YEREVAN (Combined Sources)—No To Plunder, the youth movement that last month initiated nonstop street protests against electricity price hikes in Armenia, has dismissed the sanctions placed on police officers involved in the violent breakup of a demonstration on June 23, calling them inadequate.
The group’s statement comes in reaction to an announcement on Monday that one Yerevan police officer was demoted and eight others reprimanded for use of excessive force during the dispersal of protesters staging a sit-in on Marshal Bagramyan Avenue on June 23.
Over two dozen protesters were injured in crackdown, and over 230 individuals including journalists were briefly detained by police and plainclothes officers. The crackdown was criticized by Armenian media and opposition groups, as well as Western observers.

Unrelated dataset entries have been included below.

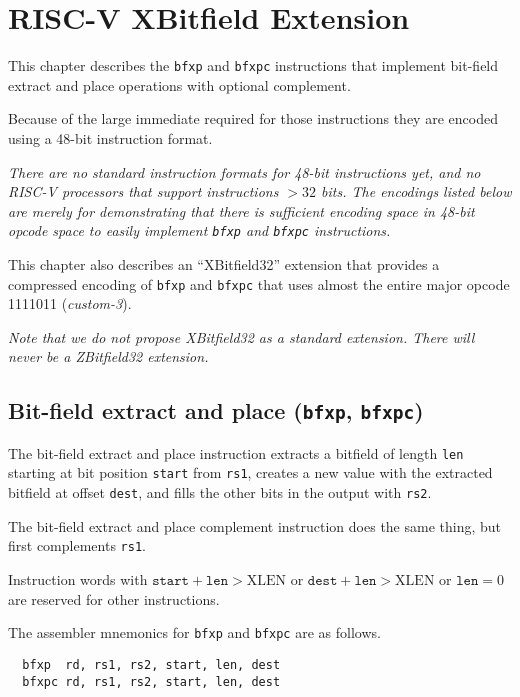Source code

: \chapter{RISC-V XBitfield Extension}
\label{bfxp}

This chapter describes the {\tt bfxp} and {\tt bfxpc} instructions that implement
bit-field extract and place operations with optional complement.

Because of the large immediate required for those instructions they are encoded
using a 48-bit instruction format.

{\it There are no standard instruction formats for 48-bit instructions yet, and
no RISC-V processors that support instructions $>32$ bits. The encodings listed
below are merely for demonstrating that there is sufficient encoding space in
48-bit opcode space to easily implement {\tt bfxp} and {\tt bfxpc}
instructions.}

This chapter also describes an ``XBitfield32'' extension that provides a compressed
encoding of {\tt bfxp} and {\tt bfxpc} that uses almost the entire major opcode
1111011 ({\it custom-3}).

{\it Note that we do not propose XBitfield32 as a standard extension. There
will never be a ZBitfield32 extension.}

\section{Bit-field extract and place ({\tt bfxp}, {\tt bfxpc})}

The bit-field extract and place instruction extracts a bitfield of length
{\tt len} starting at bit position {\tt start} from {\tt rs1}, creates a new value with
the extracted bitfield at offset {\tt dest}, and fills the other bits
in the output with {\tt rs2}.

The bit-field extract and place complement instruction does the same thing,
but first complements {\tt rs1}.

Instruction words with $\texttt{start}+\texttt{len}>\textrm{XLEN}$ or
$\texttt{dest}+\texttt{len}>\textrm{XLEN}$ or $\texttt{len} = 0$ are
reserved for other instructions.



The assembler mnemonics for {\tt bfxp} and {\tt bfxpc} are as follows.

\begin{verbatim}
  bfxp  rd, rs1, rs2, start, len, dest
  bfxpc rd, rs1, rs2, start, len, dest
\end{verbatim}

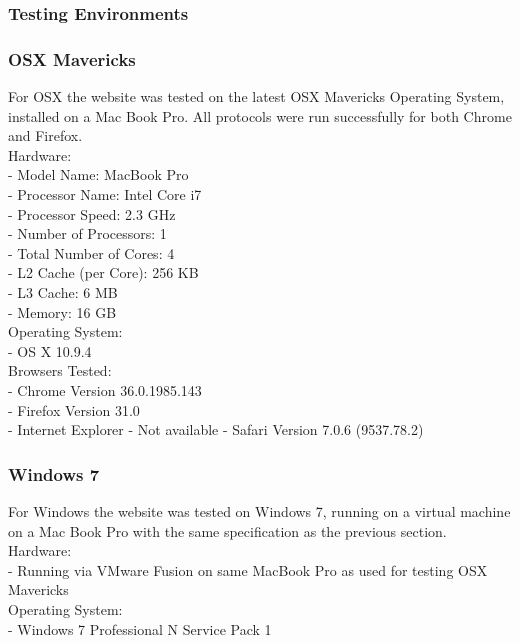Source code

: \documentclass[a4paper,11pt,titlepage]{article}
\begin{document}
\subsubsection{Testing Environments}


\subsubsection*{OSX Mavericks}

For OSX the website was tested on the latest OSX Mavericks Operating System, installed on a Mac Book Pro. All protocols were run successfully for both Chrome and Firefox.\\

\noindent Hardware:\\
- Model Name:	MacBook Pro\\
- Processor Name:	Intel Core i7\\
- Processor Speed:	2.3 GHz\\
- Number of Processors:	1\\
- Total Number of Cores:	4\\
- L2 Cache (per Core):	256 KB\\
- L3 Cache:	6 MB\\
- Memory:	16 GB\\


\noindent Operating System:\\
- OS X 10.9.4\\

\noindent Browsers Tested:\\
- Chrome Version 36.0.1985.143\\
- Firefox Version 31.0\\
- Internet Explorer - Not available
- Safari Version 7.0.6 (9537.78.2)\\

\subsubsection*{Windows 7}

For Windows the website was tested on Windows 7, running on a virtual machine on a Mac Book Pro with the same specification as the previous section.\\

\noindent Hardware:\\
- Running via VMware Fusion on same MacBook Pro as used for testing OSX Mavericks\\

\noindent Operating System:\\
- Windows 7 Professional N Service Pack 1\\
\end{document}
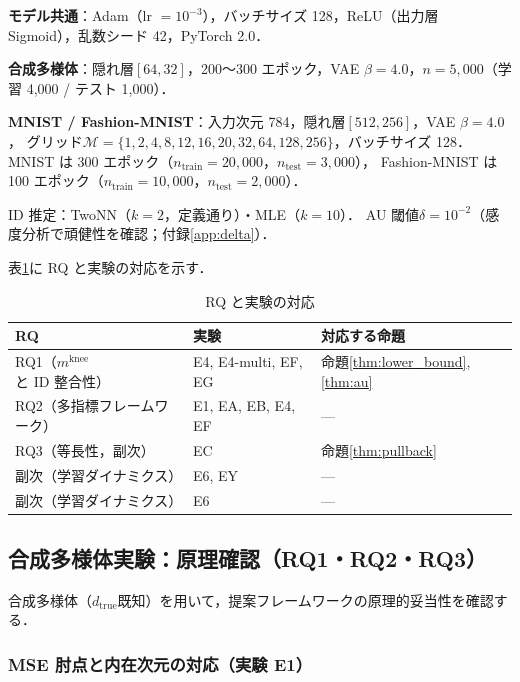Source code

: \documentclass[11pt,a4paper]{jsarticle}
\newcommand{\dtrue}{d_{\mathrm{true}}}
\newcommand{\mknee}{m^{\mathrm{knee}}}
\begin{document}
\textbf{モデル共通}：Adam（lr $= 10^{-3}$），バッチサイズ 128，ReLU（出力層 Sigmoid），乱数シード 42，PyTorch 2.0．

\textbf{合成多様体}：隠れ層$[64, 32]$，200〜300 エポック，VAE $\beta = 4.0$，$n = 5{,}000$（学習 4,000 / テスト 1,000）．

\textbf{MNIST / Fashion-MNIST}：入力次元 784，隠れ層$[512, 256]$，VAE $\beta = 4.0$，
グリッド$\mathcal{M} = \{1,2,4,8,12,16,20,32,64,128,256\}$，バッチサイズ 128．
MNIST は 300 エポック（$n_{\mathrm{train}} = 20{,}000$，$n_{\mathrm{test}} = 3{,}000$），
Fashion-MNIST は 100 エポック（$n_{\mathrm{train}} = 10{,}000$，$n_{\mathrm{test}} = 2{,}000$）．

ID 推定：TwoNN（$k=2$，定義通り）・MLE（$k=10$）\cite{facco2017twonn,levina2005mle}．
AU 閾値$\delta = 10^{-2}$\cite{lucas2019elbo}（感度分析で頑健性を確認；付録\ref{app:delta}）．

表\ref{tab:rq_exp_map}に RQ と実験の対応を示す．

\begin{table}[H]
\centering
\caption{RQ と実験の対応}
\label{tab:rq_exp_map}
\small
\begin{tabular}{lll}
\toprule
RQ & 実験 & 対応する命題 \\
\midrule
RQ1（$\mknee$と ID 整合性） & E4, E4-multi, EF, EG & 命題\ref{thm:lower_bound},\ref{thm:au} \\
RQ2（多指標フレームワーク） & E1, EA, EB, E4, EF & --- \\
RQ3（等長性，副次） & EC & 命題\ref{thm:pullback} \\
副次（学習ダイナミクス） & E6, EY & --- \\
副次（学習ダイナミクス） & E6 & --- \\
\bottomrule
\end{tabular}
\end{table}

\subsection{合成多様体実験：原理確認（RQ1・RQ2・RQ3）}\label{sec:exp_synthetic}

合成多様体（$\dtrue$既知）を用いて，提案フレームワークの原理的妥当性を確認する．

\subsubsection{MSE 肘点と内在次元の対応（実験 E1）}
\end{document}
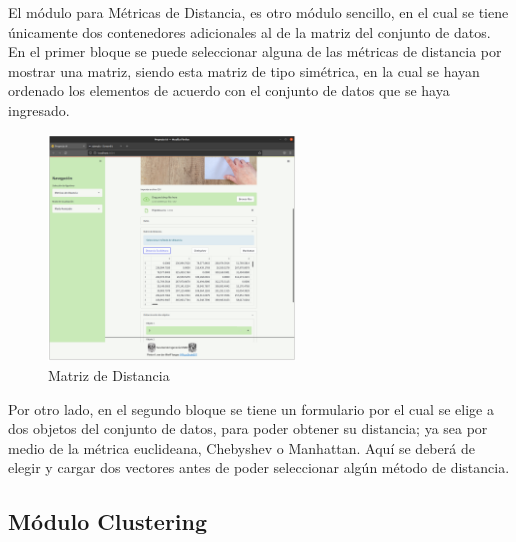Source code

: \documentclass[10pt]{article}
\begin{document}
    El módulo para Métricas de Distancia, es otro módulo sencillo, en el cual se tiene únicamente dos contenedores adicionales al de la matriz del conjunto de datos. En el primer bloque se puede seleccionar alguna de las métricas de distancia por mostrar una matriz, siendo esta matriz de tipo simétrica, en la cual se hayan ordenado los elementos de acuerdo con el conjunto de datos que se haya ingresado.\newline
    
    \begin{figure}[H]
    \centering
    \includegraphics[height=6cm]{img/Metrica_salida.png}
    \caption{Matriz de Distancia}
    \label{fig:MetSalida}
    \end{figure}
    
    Por otro lado, en el segundo bloque se tiene un formulario por el cual se elige a dos objetos del conjunto de datos, para poder obtener su distancia; ya sea por medio de la métrica euclideana, Chebyshev o Manhattan. Aquí se deberá de elegir y cargar dos vectores antes de poder seleccionar algún método de distancia.\newline

\subsection{Módulo Clustering}
\end{document}

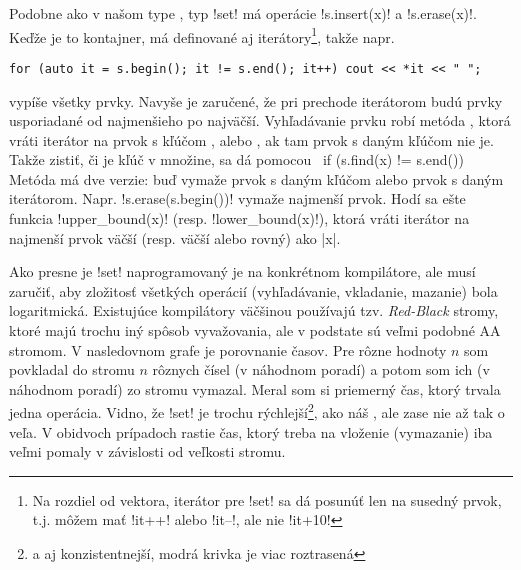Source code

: Podobne ako v našom type , typ \prg!set! má
operácie \prg!s.insert(x)! a \prg!s.erase(x)!. Keďže je to kontajner, má 
definované aj iterátory\footnote{Na rozdiel od vektora, iterátor pre \prg!set! sa
dá posunúť len na susedný prvok, t.j. môžem mať \prg!it++! alebo \prg!it--!, ale 
nie \prg!it+10!}, takže napr.

\begin{lstlisting}
for (auto it = s.begin(); it != s.end(); it++) cout << *it << " ";
\end{lstlisting}

vypíše všetky prvky. Navyše je zaručené, že pri prechode iterátorom
budú prvky usporiadané od najmenšieho po najväčší. Vyhľadávanie prvku robí
metóda , ktorá vráti iterátor na prvok s kľúčom , 
alebo , ak tam 
prvok s daným kľúčom nie je.
Takže zistiť, či je kľúč  v množine, sa dá pomocou \prg~if (s.find(x) != s.end())~
Metóda  má dve verzie: buď vymaže prvok s daným kľúčom alebo prvok s
daným iterátorom. Napr. \prg!s.erase(s.begin())! vymaže najmenší prvok.
Hodí sa ešte funkcia \prg!upper_bound(x)! (resp. \prg!lower_bound(x)!), ktorá vráti
iterátor na najmenší prvok väčší (resp. väčší alebo rovný) ako \prg|x|.


Ako presne je \prg!set! naprogramovaný je na konkrétnom kompilátore, ale musí zaručiť,
aby zložitosť všetkých operácií (vyhľadávanie, vkladanie, mazanie) bola logaritmická.
Existujúce kompilátory väčšinou používajú
tzv. {\em Red-Black} stromy, ktoré majú trochu iný spôsob vyvažovania, ale v podstate
sú veľmi podobné AA stromom. 
V nasledovnom grafe je porovnanie časov. Pre rôzne hodnoty $n$ som
povkladal do stromu $n$ rôznych čísel (v náhodnom poradí) a potom som ich (v náhodnom poradí)
zo stromu vymazal. Meral som si priemerný čas, ktorý trvala jedna operácia. Vidno, že
\prg!set! je trochu rýchlejší\footnote{a aj konzistentnejší, modrá krivka je viac roztrasená}, 
ako náš , ale zase nie až tak o veľa. V obidvoch
prípadoch rastie čas, ktorý treba na vloženie (vymazanie) iba veľmi pomaly 
v závislosti od veľkosti stromu.








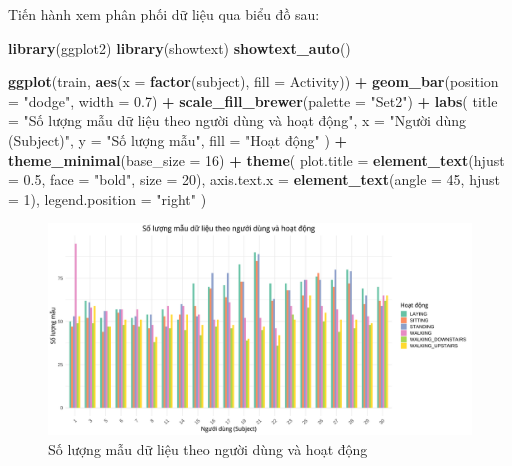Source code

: \documentclass[
]{article}
\newenvironment{Shaded}{\begin{snugshade}}{\end{snugshade}}
\newcommand{\AttributeTok}[1]{\textcolor[rgb]{0.13,0.29,0.53}{#1}}
\newcommand{\DecValTok}[1]{\textcolor[rgb]{0.00,0.00,0.81}{#1}}
\newcommand{\FloatTok}[1]{\textcolor[rgb]{0.00,0.00,0.81}{#1}}
\newcommand{\FunctionTok}[1]{\textcolor[rgb]{0.13,0.29,0.53}{\textbf{#1}}}
\newcommand{\NormalTok}[1]{#1}
\newcommand{\SpecialCharTok}[1]{\textcolor[rgb]{0.81,0.36,0.00}{\textbf{#1}}}
\newcommand{\StringTok}[1]{\textcolor[rgb]{0.31,0.60,0.02}{#1}}
\begin{document}
Tiến hành xem phân phối dữ liệu qua biểu đồ sau:

\begin{Shaded}
\begin{Highlighting}[]
\FunctionTok{library}\NormalTok{(ggplot2)}
\FunctionTok{library}\NormalTok{(showtext)}
\FunctionTok{showtext\_auto}\NormalTok{()}

\FunctionTok{ggplot}\NormalTok{(train, }\FunctionTok{aes}\NormalTok{(}\AttributeTok{x =} \FunctionTok{factor}\NormalTok{(subject), }\AttributeTok{fill =}\NormalTok{ Activity)) }\SpecialCharTok{+}
  \FunctionTok{geom\_bar}\NormalTok{(}\AttributeTok{position =} \StringTok{"dodge"}\NormalTok{, }\AttributeTok{width =} \FloatTok{0.7}\NormalTok{) }\SpecialCharTok{+}
  \FunctionTok{scale\_fill\_brewer}\NormalTok{(}\AttributeTok{palette =} \StringTok{"Set2"}\NormalTok{) }\SpecialCharTok{+} 
  \FunctionTok{labs}\NormalTok{(}
    \AttributeTok{title =} \StringTok{"Số lượng mẫu dữ liệu theo người dùng và hoạt động"}\NormalTok{,}
    \AttributeTok{x =} \StringTok{"Người dùng (Subject)"}\NormalTok{,}
    \AttributeTok{y =} \StringTok{"Số lượng mẫu"}\NormalTok{,}
    \AttributeTok{fill =} \StringTok{"Hoạt động"}
\NormalTok{  ) }\SpecialCharTok{+}
  \FunctionTok{theme\_minimal}\NormalTok{(}\AttributeTok{base\_size =} \DecValTok{16}\NormalTok{) }\SpecialCharTok{+}
  \FunctionTok{theme}\NormalTok{(}
    \AttributeTok{plot.title =} \FunctionTok{element\_text}\NormalTok{(}\AttributeTok{hjust =} \FloatTok{0.5}\NormalTok{, }\AttributeTok{face =} \StringTok{"bold"}\NormalTok{, }\AttributeTok{size =} \DecValTok{20}\NormalTok{),}
    \AttributeTok{axis.text.x =} \FunctionTok{element\_text}\NormalTok{(}\AttributeTok{angle =} \DecValTok{45}\NormalTok{, }\AttributeTok{hjust =} \DecValTok{1}\NormalTok{),}
    \AttributeTok{legend.position =} \StringTok{"right"}
\NormalTok{  )}
\end{Highlighting}
\end{Shaded}

\begin{figure}
\centering
\includegraphics{report_files/figure-latex/unnamed-chunk-9-1.pdf}
\caption{Số lượng mẫu dữ liệu theo người dùng và hoạt động}
\end{figure}
\end{document}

“No To Plunder believes that with their imitational steps the Police are again trying to placate people’s anger against the police officers who broke the law and leave the demand unmet,” the group said.
No To Plunder now demands that the officers who committed violence be relieved of their positions and prosecuted, emphasizing that such due course would confirm that the “illegal” actions of police on June 23 were not ordered by the Yerevan police chief.
“In the event that [the police] not comply with these demands, all responsibility will lie with [Police Chief] Vova Gasparyan personally,” No To Plunder said.
Members and supporters of the youth group plan a march towards the Prosecutor-General’s Office in Yerevan tonight to reiterate their demand for the prosecution and punishment of the police officers involved in the June 23 crackdown.
Workers of Nairit Plant Block Major Avenue in Yerevan
In related news, workers of the Yerevan-based Nairit chemical plant blocked Bagratuniants Avenue today in Yerevan, demanding repayment of their back wages.
Anush Harutyunyan, a member of Nairit’s coordinating group for protest actions, told reporters that promises had been made that debts would be repaid by July 15, but now workers are being told to sign a number of documents with “some incomprehensible arguments being put forward”.
One agreement in particular that workers have been asked to sign is a waiver of fines paid to employees in the case of back wages. Workers were told that their debts would be paid within 4-5 days.
According to Harutyunyan, workers were told that they would not receive their wages if they refuse to sign the document.
“We are not against that demand, we will sign, but in this way they are delaying the salary payment due tomorrow. We already learned that no salaries will be distributed tomorrow,” she added.
On June 9 Prime Minister Hovik Abrahamyan received a group of Nairit Plant workers, and during consultations held with President Serzh Sarkissian, it was decided that financial resources would be sought out in order to pay Nairit workers the back wages they were owed in recent years. Energy Minister Yervand Zakharyan was instructed to set up a commission to calculate the wages. Debts were scheduled to be repaid by July 15.
Since late 2014 Nairit Plant workers have staged protests demanding repayment of their back wages for the last 4 years—a sum of 5.7 billion drams. On February 6, 2015, the plant announced 1700 lay-offs.